We can conclude that the designed tandem probes can be used as instruments of insertion and deletion detection in DNA target using the method of registration of excimer fluorescence change.

4. Conclusions

Novel tandem constructions composed of 3′- and 5′-mono- and bis-pyrene-labeled oligo(2′-O-methylribonucleotides) were proposed as instruments for point mutations detection in DNA target. A comparative research was carried out upon new tandem probes. It was shown that fluorescent properties of tandem probes and their sensitivity to mismatch, insertion, and deletion in DNA target strongly depend on the number of pyrene residues at the tandem junction and the location of mismatch position relatively to the tandem junction. The comparison and analysis of fluorescence spectra of tandem probes with DNA targets allow a facile detection of point mutation in DNA target.

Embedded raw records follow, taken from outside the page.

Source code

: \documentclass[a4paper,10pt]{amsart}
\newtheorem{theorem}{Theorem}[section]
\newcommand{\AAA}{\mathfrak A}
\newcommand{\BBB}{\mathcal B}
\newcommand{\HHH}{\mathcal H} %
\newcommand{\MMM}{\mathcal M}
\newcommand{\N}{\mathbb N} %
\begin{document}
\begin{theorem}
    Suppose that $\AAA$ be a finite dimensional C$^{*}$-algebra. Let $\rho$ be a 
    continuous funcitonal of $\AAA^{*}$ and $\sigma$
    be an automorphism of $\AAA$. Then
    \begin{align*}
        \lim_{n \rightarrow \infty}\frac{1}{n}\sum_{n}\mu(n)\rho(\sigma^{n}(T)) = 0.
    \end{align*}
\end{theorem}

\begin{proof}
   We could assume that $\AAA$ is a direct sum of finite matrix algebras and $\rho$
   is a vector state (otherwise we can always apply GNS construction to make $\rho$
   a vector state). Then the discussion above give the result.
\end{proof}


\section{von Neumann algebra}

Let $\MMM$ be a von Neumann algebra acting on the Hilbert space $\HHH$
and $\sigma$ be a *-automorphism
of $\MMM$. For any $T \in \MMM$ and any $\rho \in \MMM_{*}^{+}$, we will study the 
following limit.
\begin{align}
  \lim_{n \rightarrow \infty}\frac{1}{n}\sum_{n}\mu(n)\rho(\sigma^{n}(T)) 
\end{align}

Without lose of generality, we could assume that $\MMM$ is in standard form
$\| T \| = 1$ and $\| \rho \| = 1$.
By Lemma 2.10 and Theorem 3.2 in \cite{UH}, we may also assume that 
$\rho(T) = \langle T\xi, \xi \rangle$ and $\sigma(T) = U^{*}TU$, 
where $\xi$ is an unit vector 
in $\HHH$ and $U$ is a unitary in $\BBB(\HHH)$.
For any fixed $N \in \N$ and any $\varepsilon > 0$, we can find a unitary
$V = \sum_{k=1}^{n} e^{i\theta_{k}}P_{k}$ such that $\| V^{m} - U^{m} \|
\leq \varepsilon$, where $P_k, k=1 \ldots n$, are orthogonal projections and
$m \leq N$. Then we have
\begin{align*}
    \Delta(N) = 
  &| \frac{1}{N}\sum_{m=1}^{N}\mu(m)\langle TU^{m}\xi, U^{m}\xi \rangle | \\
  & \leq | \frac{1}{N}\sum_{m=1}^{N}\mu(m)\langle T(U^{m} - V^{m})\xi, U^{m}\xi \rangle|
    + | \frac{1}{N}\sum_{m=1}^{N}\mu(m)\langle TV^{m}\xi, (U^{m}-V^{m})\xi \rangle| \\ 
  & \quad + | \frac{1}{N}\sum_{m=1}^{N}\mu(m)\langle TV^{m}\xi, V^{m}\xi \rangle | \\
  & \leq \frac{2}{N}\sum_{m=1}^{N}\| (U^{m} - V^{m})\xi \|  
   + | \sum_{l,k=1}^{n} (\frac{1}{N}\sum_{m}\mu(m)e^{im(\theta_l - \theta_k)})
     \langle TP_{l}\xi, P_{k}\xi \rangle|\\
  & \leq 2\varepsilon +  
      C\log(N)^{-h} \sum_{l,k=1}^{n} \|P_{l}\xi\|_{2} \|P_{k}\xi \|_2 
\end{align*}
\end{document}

Analysis of melting curves of fully matched and mismatched tandem probe·DNA target duplexes obtained by detection of excimer fluorescence changing during the melting is expected to be more relevant in application to SNPs detection in amplified DNA fragments directly after PCR. On the basis of the data obtained we found that tandem probe possessing four pyrene units at the junction opposite to mismatch position displays the highest excimer fluorescence and the strongest mismatch discrimination and deletion and insertion detection ability. We have demonstrated the use of new tandem probes for the detection of C677T substitution in MTHFR gene in application to model systems. Studies involving application of the proposed tandem probes for C677T SNP detection in DNA fragments amplified by PCR are in progress.

Acknowledgments

The authors thank Dr. Yu. V. Gerassimova (Institute of Chemical Biology and Fundamental Medicine SB RAS) for recording mass spectra, Dr. A. A. Lomzov (Institute of Chemical Biology and Fundamental Medicine SB RAS) for recording UV-melting curves, and E.K. Apartsin (Institute of Chemical Biology and Fundamental Medicine SB RAS) for synthesis of [2-[2-(4,4'-dimethoxytrityloxy)ethyl]sulphonyl]ethanol and its H-phosphonate. This study was supported by the Russian Foundation of Basic Research, Project no. 12-04-91053, in part by Grants of MES RF no. 8653 and no. 8739, and Grant of the RF Government to support scientific research projects implemented under the supervision of the world’s leading scientists, Agreement no. 14.B25.31.0028.